Abhijit Bhole commented on SPARK-21479:
---------------------------------------

So here is the actual use case - 

{code:java}
spark = SparkSession.builder.getOrCreate()

df1 = spark.createDataFrame([{ "x" : 'c1', "a": 1, "b" : 2}, { "x" : 'c2', "a": 
3, "b" : 4}])
df2 = spark.createDataFrame([{ "x" : 'c1', "a": 1, "c" : 5}, { "x" : 'c1', "a": 
3, "c" : 6}, { "x" : 'c2', "a": 5, "c" : 8}])

df1.join(df2, ['x', 'a'], 'right_outer').where("b = 2").explain()

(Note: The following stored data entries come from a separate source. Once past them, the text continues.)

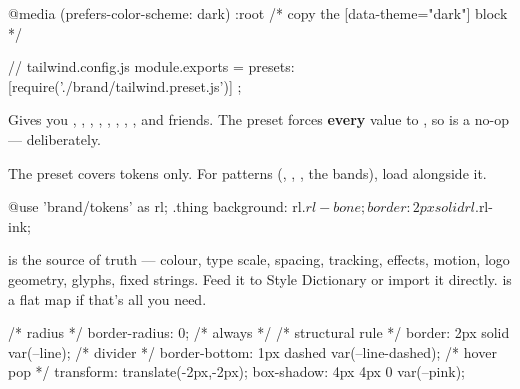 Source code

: \documentclass[fontpath=fonts/,logopath=logo/]{riposte-doc}
\begin{document}
\ripcodeopen
{}
\begin{ripcodeblock}
@media (prefers-color-scheme: dark) { :root { /* copy the [data-theme="dark"] block */ } }
\end{ripcodeblock}
\ripcodesizereset\ripcodeclose



\ripcodeopen
{}
\begin{ripcodeblock}
// tailwind.config.js
module.exports = { presets: [require('./brand/tailwind.preset.js')] };
\end{ripcodeblock}
\ripcodesizereset\ripcodeclose

Gives you , , , , , , , , and friends. The preset forces \textbf{every}  value to , so  is a no-op — deliberately.

The preset covers tokens only. For patterns (, , , the bands), load  alongside it.



\ripcodeopen
{}
\begin{ripcodeblock}
@use 'brand/tokens' as rl;
.thing { background: rl.$rl-bone; border: 2px solid rl.$rl-ink; }
\end{ripcodeblock}
\ripcodesizereset\ripcodeclose



 is the source of truth — colour, type scale, spacing, tracking, effects, motion, logo geometry, glyphs, fixed strings. Feed it to Style Dictionary or import it directly.  is a flat  map if that's all you need.



\ripcodeopen
{}
\begin{ripcodeblock}
/* radius */          border-radius: 0;            /* always */
/* structural rule */ border: 2px solid var(--line);
/* divider */         border-bottom: 1px dashed var(--line-dashed);
/* hover pop */       transform: translate(-2px,-2px); box-shadow: 4px 4px 0 var(--pink);
\end{ripcodeblock}
\ripcodesizereset\ripcodeclose
\end{document}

df1.join(df2, ['x', 'a'], 'right_outer').where("b = 2").show()

print 

df1 = spark.createDataFrame([{ "x" : 'c1', "a": 1, "b" : 2}, { "x" : 'c2', "a": 
3, "b" : 4}])
df2 = spark.createDataFrame([{ "x" : 'c1', "a": 1, "c" : 5}, { "x" : 'c1', "a": 
3, "c" : 6}, { "x" : 'c2', "a": 5, "c" : 8}])


df1.join(df2, ['x', 'a'], 'right_outer').where("x = 'c1'").explain()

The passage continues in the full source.